For summary judgment, the initial burden falls on the movant to identify areas essential to the non-movant's claim in which there is an "absence of a genuine issue of material fact." Lincoln Gen. Ins. Co. v. Reyna, 401 F.3d 347, 349 (5th Cir. 2005). The moving party, however, need not negate the elements of the non-movant's case. See Boudreaux v. Swift Transp. Co., 402 F.3d 536, 540 (5th Cir. 2005). The moving party may meet its burden by pointing out "`the absence of evidence supporting the non-moving party's case.'" Duffy v.

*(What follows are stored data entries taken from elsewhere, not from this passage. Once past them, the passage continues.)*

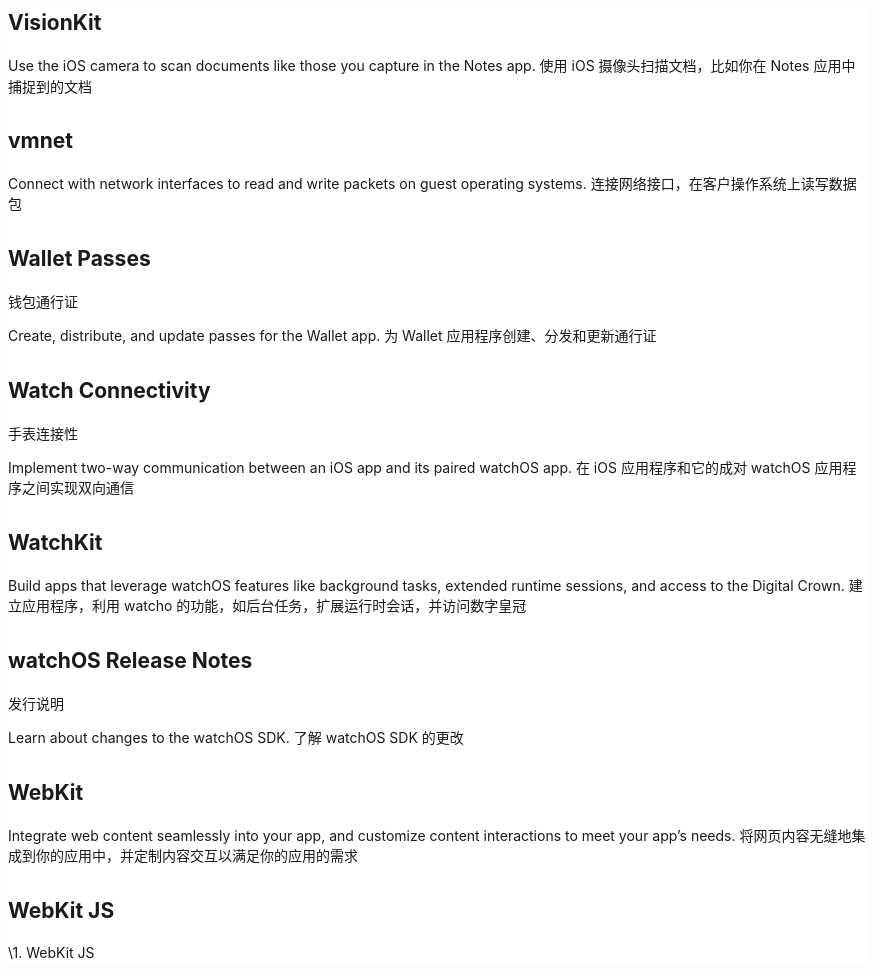   

## VisionKit

  Use the iOS camera to scan documents like those you capture in the Notes app. 使用 iOS 摄像头扫描文档，比如你在 Notes 应用中捕捉到的文档

  

## vmnet

  Connect with network interfaces to read and write packets on guest operating systems. 连接网络接口，在客户操作系统上读写数据包

  

## Wallet Passes

  钱包通行证

  Create, distribute, and update passes for the Wallet app. 为 Wallet 应用程序创建、分发和更新通行证

  

## Watch Connectivity

  手表连接性

  Implement two-way communication between an iOS app and its paired watchOS app. 在 iOS 应用程序和它的成对 watchOS 应用程序之间实现双向通信

  

## WatchKit

  Build apps that leverage watchOS features like background tasks, extended runtime sessions, and access to the Digital Crown. 建立应用程序，利用 watcho 的功能，如后台任务，扩展运行时会话，并访问数字皇冠

  

## watchOS Release Notes

  发行说明

  Learn about changes to the watchOS SDK. 了解 watchOS SDK 的更改

  

## WebKit

  Integrate web content seamlessly into your app, and customize content interactions to meet your app’s needs. 将网页内容无缝地集成到你的应用中，并定制内容交互以满足你的应用的需求

  

## WebKit JS

  \1. WebKit JS
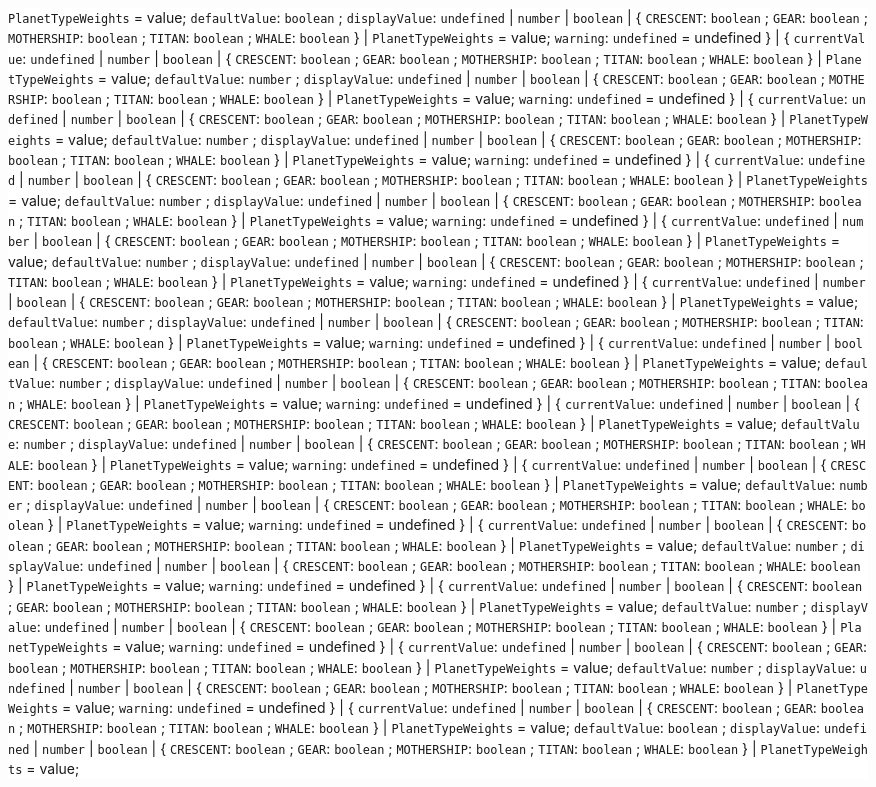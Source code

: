 `PlanetTypeWeights` = value; `defaultValue`: `boolean` ; `displayValue`: `undefined` \| `number` \| `boolean` \| { `CRESCENT`: `boolean` ; `GEAR`: `boolean` ; `MOTHERSHIP`: `boolean` ; `TITAN`: `boolean` ; `WHALE`: `boolean` } \| `PlanetTypeWeights` = value; `warning`: `undefined` = undefined } \| { `currentValue`: `undefined` \| `number` \| `boolean` \| { `CRESCENT`: `boolean` ; `GEAR`: `boolean` ; `MOTHERSHIP`: `boolean` ; `TITAN`: `boolean` ; `WHALE`: `boolean` } \| `PlanetTypeWeights` = value; `defaultValue`: `number` ; `displayValue`: `undefined` \| `number` \| `boolean` \| { `CRESCENT`: `boolean` ; `GEAR`: `boolean` ; `MOTHERSHIP`: `boolean` ; `TITAN`: `boolean` ; `WHALE`: `boolean` } \| `PlanetTypeWeights` = value; `warning`: `undefined` = undefined } \| { `currentValue`: `undefined` \| `number` \| `boolean` \| { `CRESCENT`: `boolean` ; `GEAR`: `boolean` ; `MOTHERSHIP`: `boolean` ; `TITAN`: `boolean` ; `WHALE`: `boolean` } \| `PlanetTypeWeights` = value; `defaultValue`: `number` ; `displayValue`: `undefined` \| `number` \| `boolean` \| { `CRESCENT`: `boolean` ; `GEAR`: `boolean` ; `MOTHERSHIP`: `boolean` ; `TITAN`: `boolean` ; `WHALE`: `boolean` } \| `PlanetTypeWeights` = value; `warning`: `undefined` = undefined } \| { `currentValue`: `undefined` \| `number` \| `boolean` \| { `CRESCENT`: `boolean` ; `GEAR`: `boolean` ; `MOTHERSHIP`: `boolean` ; `TITAN`: `boolean` ; `WHALE`: `boolean` } \| `PlanetTypeWeights` = value; `defaultValue`: `number` ; `displayValue`: `undefined` \| `number` \| `boolean` \| { `CRESCENT`: `boolean` ; `GEAR`: `boolean` ; `MOTHERSHIP`: `boolean` ; `TITAN`: `boolean` ; `WHALE`: `boolean` } \| `PlanetTypeWeights` = value; `warning`: `undefined` = undefined } \| { `currentValue`: `undefined` \| `number` \| `boolean` \| { `CRESCENT`: `boolean` ; `GEAR`: `boolean` ; `MOTHERSHIP`: `boolean` ; `TITAN`: `boolean` ; `WHALE`: `boolean` } \| `PlanetTypeWeights` = value; `defaultValue`: `number` ; `displayValue`: `undefined` \| `number` \| `boolean` \| { `CRESCENT`: `boolean` ; `GEAR`: `boolean` ; `MOTHERSHIP`: `boolean` ; `TITAN`: `boolean` ; `WHALE`: `boolean` } \| `PlanetTypeWeights` = value; `warning`: `undefined` = undefined } \| { `currentValue`: `undefined` \| `number` \| `boolean` \| { `CRESCENT`: `boolean` ; `GEAR`: `boolean` ; `MOTHERSHIP`: `boolean` ; `TITAN`: `boolean` ; `WHALE`: `boolean` } \| `PlanetTypeWeights` = value; `defaultValue`: `number` ; `displayValue`: `undefined` \| `number` \| `boolean` \| { `CRESCENT`: `boolean` ; `GEAR`: `boolean` ; `MOTHERSHIP`: `boolean` ; `TITAN`: `boolean` ; `WHALE`: `boolean` } \| `PlanetTypeWeights` = value; `warning`: `undefined` = undefined } \| { `currentValue`: `undefined` \| `number` \| `boolean` \| { `CRESCENT`: `boolean` ; `GEAR`: `boolean` ; `MOTHERSHIP`: `boolean` ; `TITAN`: `boolean` ; `WHALE`: `boolean` } \| `PlanetTypeWeights` = value; `defaultValue`: `number` ; `displayValue`: `undefined` \| `number` \| `boolean` \| { `CRESCENT`: `boolean` ; `GEAR`: `boolean` ; `MOTHERSHIP`: `boolean` ; `TITAN`: `boolean` ; `WHALE`: `boolean` } \| `PlanetTypeWeights` = value; `warning`: `undefined` = undefined } \| { `currentValue`: `undefined` \| `number` \| `boolean` \| { `CRESCENT`: `boolean` ; `GEAR`: `boolean` ; `MOTHERSHIP`: `boolean` ; `TITAN`: `boolean` ; `WHALE`: `boolean` } \| `PlanetTypeWeights` = value; `defaultValue`: `number` ; `displayValue`: `undefined` \| `number` \| `boolean` \| { `CRESCENT`: `boolean` ; `GEAR`: `boolean` ; `MOTHERSHIP`: `boolean` ; `TITAN`: `boolean` ; `WHALE`: `boolean` } \| `PlanetTypeWeights` = value; `warning`: `undefined` = undefined } \| { `currentValue`: `undefined` \| `number` \| `boolean` \| { `CRESCENT`: `boolean` ; `GEAR`: `boolean` ; `MOTHERSHIP`: `boolean` ; `TITAN`: `boolean` ; `WHALE`: `boolean` } \| `PlanetTypeWeights` = value; `defaultValue`: `number` ; `displayValue`: `undefined` \| `number` \| `boolean` \| { `CRESCENT`: `boolean` ; `GEAR`: `boolean` ; `MOTHERSHIP`: `boolean` ; `TITAN`: `boolean` ; `WHALE`: `boolean` } \| `PlanetTypeWeights` = value; `warning`: `undefined` = undefined } \| { `currentValue`: `undefined` \| `number` \| `boolean` \| { `CRESCENT`: `boolean` ; `GEAR`: `boolean` ; `MOTHERSHIP`: `boolean` ; `TITAN`: `boolean` ; `WHALE`: `boolean` } \| `PlanetTypeWeights` = value; `defaultValue`: `number` ; `displayValue`: `undefined` \| `number` \| `boolean` \| { `CRESCENT`: `boolean` ; `GEAR`: `boolean` ; `MOTHERSHIP`: `boolean` ; `TITAN`: `boolean` ; `WHALE`: `boolean` } \| `PlanetTypeWeights` = value; `warning`: `undefined` = undefined } \| { `currentValue`: `undefined` \| `number` \| `boolean` \| { `CRESCENT`: `boolean` ; `GEAR`: `boolean` ; `MOTHERSHIP`: `boolean` ; `TITAN`: `boolean` ; `WHALE`: `boolean` } \| `PlanetTypeWeights` = value; `defaultValue`: `number` ; `displayValue`: `undefined` \| `number` \| `boolean` \| { `CRESCENT`: `boolean` ; `GEAR`: `boolean` ; `MOTHERSHIP`: `boolean` ; `TITAN`: `boolean` ; `WHALE`: `boolean` } \| `PlanetTypeWeights` = value; `warning`: `undefined` = undefined } \| { `currentValue`: `undefined` \| `number` \| `boolean` \| { `CRESCENT`: `boolean` ; `GEAR`: `boolean` ; `MOTHERSHIP`: `boolean` ; `TITAN`: `boolean` ; `WHALE`: `boolean` } \| `PlanetTypeWeights` = value; `defaultValue`: `number` ; `displayValue`: `undefined` \| `number` \| `boolean` \| { `CRESCENT`: `boolean` ; `GEAR`: `boolean` ; `MOTHERSHIP`: `boolean` ; `TITAN`: `boolean` ; `WHALE`: `boolean` } \| `PlanetTypeWeights` = value; `warning`: `undefined` = undefined } \| { `currentValue`: `undefined` \| `number` \| `boolean` \| { `CRESCENT`: `boolean` ; `GEAR`: `boolean` ; `MOTHERSHIP`: `boolean` ; `TITAN`: `boolean` ; `WHALE`: `boolean` } \| `PlanetTypeWeights` = value; `defaultValue`: `boolean` ; `displayValue`: `undefined` \| `number` \| `boolean` \| { `CRESCENT`: `boolean` ; `GEAR`: `boolean` ; `MOTHERSHIP`: `boolean` ; `TITAN`: `boolean` ; `WHALE`: `boolean` } \| `PlanetTypeWeights` = value;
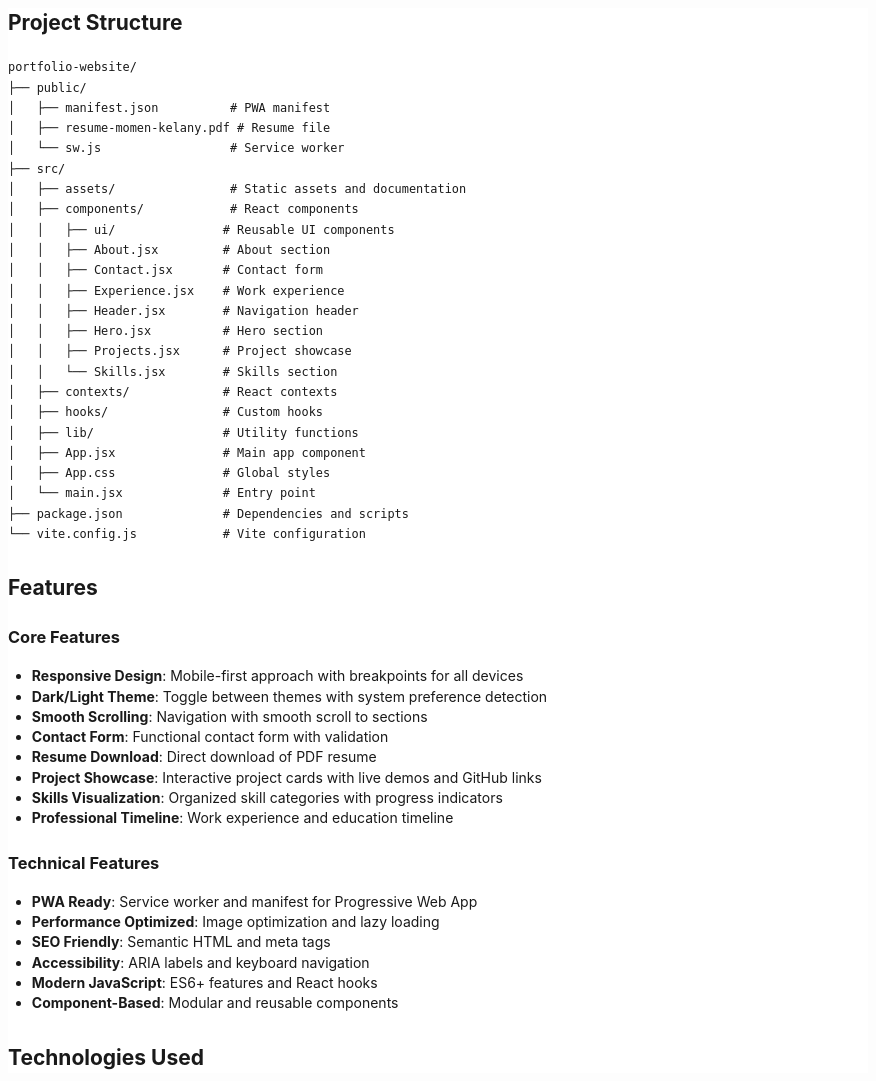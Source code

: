 ## Project Structure

```
portfolio-website/
├── public/
│   ├── manifest.json          # PWA manifest
│   ├── resume-momen-kelany.pdf # Resume file
│   └── sw.js                  # Service worker
├── src/
│   ├── assets/                # Static assets and documentation
│   ├── components/            # React components
│   │   ├── ui/               # Reusable UI components
│   │   ├── About.jsx         # About section
│   │   ├── Contact.jsx       # Contact form
│   │   ├── Experience.jsx    # Work experience
│   │   ├── Header.jsx        # Navigation header
│   │   ├── Hero.jsx          # Hero section
│   │   ├── Projects.jsx      # Project showcase
│   │   └── Skills.jsx        # Skills section
│   ├── contexts/             # React contexts
│   ├── hooks/                # Custom hooks
│   ├── lib/                  # Utility functions
│   ├── App.jsx               # Main app component
│   ├── App.css               # Global styles
│   └── main.jsx              # Entry point
├── package.json              # Dependencies and scripts
└── vite.config.js            # Vite configuration
```

## Features

### Core Features
- **Responsive Design**: Mobile-first approach with breakpoints for all devices
- **Dark/Light Theme**: Toggle between themes with system preference detection
- **Smooth Scrolling**: Navigation with smooth scroll to sections
- **Contact Form**: Functional contact form with validation
- **Resume Download**: Direct download of PDF resume
- **Project Showcase**: Interactive project cards with live demos and GitHub links
- **Skills Visualization**: Organized skill categories with progress indicators
- **Professional Timeline**: Work experience and education timeline

### Technical Features
- **PWA Ready**: Service worker and manifest for Progressive Web App
- **Performance Optimized**: Image optimization and lazy loading
- **SEO Friendly**: Semantic HTML and meta tags
- **Accessibility**: ARIA labels and keyboard navigation
- **Modern JavaScript**: ES6+ features and React hooks
- **Component-Based**: Modular and reusable components

## Technologies Used
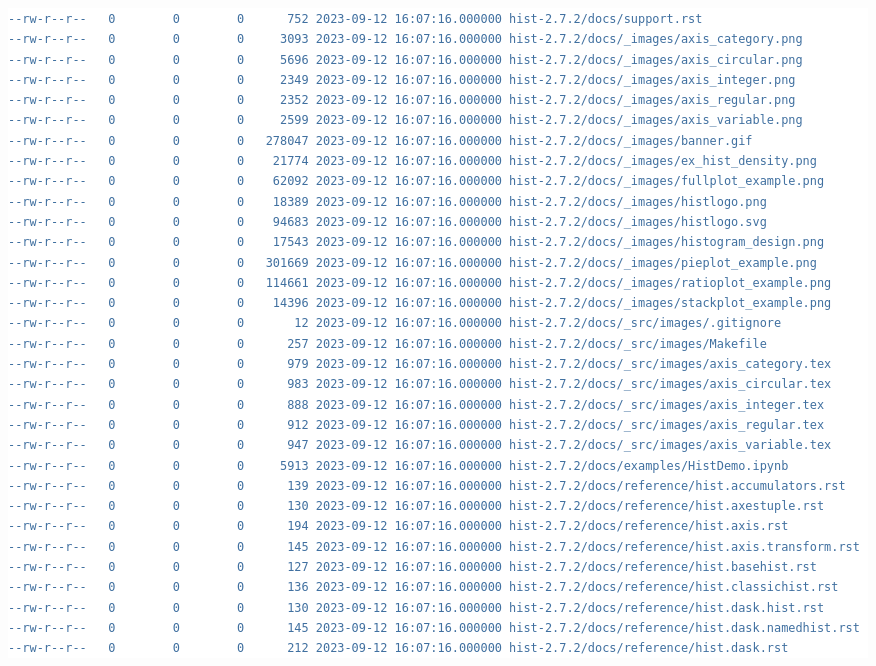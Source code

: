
 ```diff
--rw-r--r--   0        0        0      752 2023-09-12 16:07:16.000000 hist-2.7.2/docs/support.rst
--rw-r--r--   0        0        0     3093 2023-09-12 16:07:16.000000 hist-2.7.2/docs/_images/axis_category.png
--rw-r--r--   0        0        0     5696 2023-09-12 16:07:16.000000 hist-2.7.2/docs/_images/axis_circular.png
--rw-r--r--   0        0        0     2349 2023-09-12 16:07:16.000000 hist-2.7.2/docs/_images/axis_integer.png
--rw-r--r--   0        0        0     2352 2023-09-12 16:07:16.000000 hist-2.7.2/docs/_images/axis_regular.png
--rw-r--r--   0        0        0     2599 2023-09-12 16:07:16.000000 hist-2.7.2/docs/_images/axis_variable.png
--rw-r--r--   0        0        0   278047 2023-09-12 16:07:16.000000 hist-2.7.2/docs/_images/banner.gif
--rw-r--r--   0        0        0    21774 2023-09-12 16:07:16.000000 hist-2.7.2/docs/_images/ex_hist_density.png
--rw-r--r--   0        0        0    62092 2023-09-12 16:07:16.000000 hist-2.7.2/docs/_images/fullplot_example.png
--rw-r--r--   0        0        0    18389 2023-09-12 16:07:16.000000 hist-2.7.2/docs/_images/histlogo.png
--rw-r--r--   0        0        0    94683 2023-09-12 16:07:16.000000 hist-2.7.2/docs/_images/histlogo.svg
--rw-r--r--   0        0        0    17543 2023-09-12 16:07:16.000000 hist-2.7.2/docs/_images/histogram_design.png
--rw-r--r--   0        0        0   301669 2023-09-12 16:07:16.000000 hist-2.7.2/docs/_images/pieplot_example.png
--rw-r--r--   0        0        0   114661 2023-09-12 16:07:16.000000 hist-2.7.2/docs/_images/ratioplot_example.png
--rw-r--r--   0        0        0    14396 2023-09-12 16:07:16.000000 hist-2.7.2/docs/_images/stackplot_example.png
--rw-r--r--   0        0        0       12 2023-09-12 16:07:16.000000 hist-2.7.2/docs/_src/images/.gitignore
--rw-r--r--   0        0        0      257 2023-09-12 16:07:16.000000 hist-2.7.2/docs/_src/images/Makefile
--rw-r--r--   0        0        0      979 2023-09-12 16:07:16.000000 hist-2.7.2/docs/_src/images/axis_category.tex
--rw-r--r--   0        0        0      983 2023-09-12 16:07:16.000000 hist-2.7.2/docs/_src/images/axis_circular.tex
--rw-r--r--   0        0        0      888 2023-09-12 16:07:16.000000 hist-2.7.2/docs/_src/images/axis_integer.tex
--rw-r--r--   0        0        0      912 2023-09-12 16:07:16.000000 hist-2.7.2/docs/_src/images/axis_regular.tex
--rw-r--r--   0        0        0      947 2023-09-12 16:07:16.000000 hist-2.7.2/docs/_src/images/axis_variable.tex
--rw-r--r--   0        0        0     5913 2023-09-12 16:07:16.000000 hist-2.7.2/docs/examples/HistDemo.ipynb
--rw-r--r--   0        0        0      139 2023-09-12 16:07:16.000000 hist-2.7.2/docs/reference/hist.accumulators.rst
--rw-r--r--   0        0        0      130 2023-09-12 16:07:16.000000 hist-2.7.2/docs/reference/hist.axestuple.rst
--rw-r--r--   0        0        0      194 2023-09-12 16:07:16.000000 hist-2.7.2/docs/reference/hist.axis.rst
--rw-r--r--   0        0        0      145 2023-09-12 16:07:16.000000 hist-2.7.2/docs/reference/hist.axis.transform.rst
--rw-r--r--   0        0        0      127 2023-09-12 16:07:16.000000 hist-2.7.2/docs/reference/hist.basehist.rst
--rw-r--r--   0        0        0      136 2023-09-12 16:07:16.000000 hist-2.7.2/docs/reference/hist.classichist.rst
--rw-r--r--   0        0        0      130 2023-09-12 16:07:16.000000 hist-2.7.2/docs/reference/hist.dask.hist.rst
--rw-r--r--   0        0        0      145 2023-09-12 16:07:16.000000 hist-2.7.2/docs/reference/hist.dask.namedhist.rst
--rw-r--r--   0        0        0      212 2023-09-12 16:07:16.000000 hist-2.7.2/docs/reference/hist.dask.rst
```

Leading Edge Products, Inc., 44 F.3d 308, 312 (5th Cir. 1995) (quoting Skotak, 953 F.2d at 913). However, if the moving party fails to meet its initial burden, the motion for summary judgment must be denied, regardless of the non-movant's response. ExxonMobil Corp., 289 F.3d at 375.

If the moving party meets its initial burden, the non-movant must go beyond the pleadings and designate specific facts showing that there is a genuine issue of material fact for trial. Littlefield v. Forney Indep. Sch. Dist., 268 F.3d 275, 282 (5th Cir. 2001). "An issue is material if its resolution could affect the outcome of the action. A dispute as to a material fact is genuine if the evidence is such that a reasonable jury could return a verdict for the nonmoving party." DIRECT TV Inc. v. Robson, 420 F.3d 532, 536 (5th Cir. 2006) (internal citations omitted).

In deciding whether a genuine and material fact issue has been created, the facts and inferences to be drawn from them must be reviewed in the light most favorable to the non-moving party. Reaves Brokerage Co. v. Sunbelt Fruit Vegetable Co., 336 F.3d 410, 412 (5th Cir. 2003). However, factual controversies are resolved in favor of the non-movant "only when there is an actual controversy — that is, when both parties have submitted evidence of contradictory facts." Olabisiomotosho v. City of Houston, 185 F.3d 521, 525 (5th Cir. 1999). The non-movant's burden is not met by mere reliance on the allegations or denials in the non-movant's pleadings. See Diamond Offshore Co. v. A B Builders, Inc., 302 F.3d 531, 545 n. 13 (5th Cir. 2002) (noting that unsworn pleadings do not constitute proper summary judgment evidence). Likewise, "unsubstantiated or conclusory assertions that a fact issue exists" do not meet this burden. Morris v. Covan World Wide Moving, Inc., 144 F.3d 377, 380 (5th Cir. 1998). Instead, the non-moving party must present specific facts which show "the existence of a `genuine' issue concerning every essential component of its case." Id. In the absence of any proof, the court will not assume that the non-movant could or would prove the necessary facts. Little, 37 F.3d at 1075 (citing Lujan v. Nat'l Wildlife Fed'n, 497 U.S. 871, 888 (1990)). "When evidence exists in the summary judgment record but the non-movant fails even to refer to it in the response to the motion for summary judgment, that evidence is not properly before the district court." Malacara v. Garber, 353 F.3d 393, 405 (5th Cir. 2003). "Rule 56 does not impose upon the district court a duty to sift through the record in search of evidence to support a party's opposition to summary judgment." Id. (internal citations and quotations omitted); see also De la O v. Hous. Auth. of El Paso, 417 F.3d 495, 501 (5th Cir. 2005).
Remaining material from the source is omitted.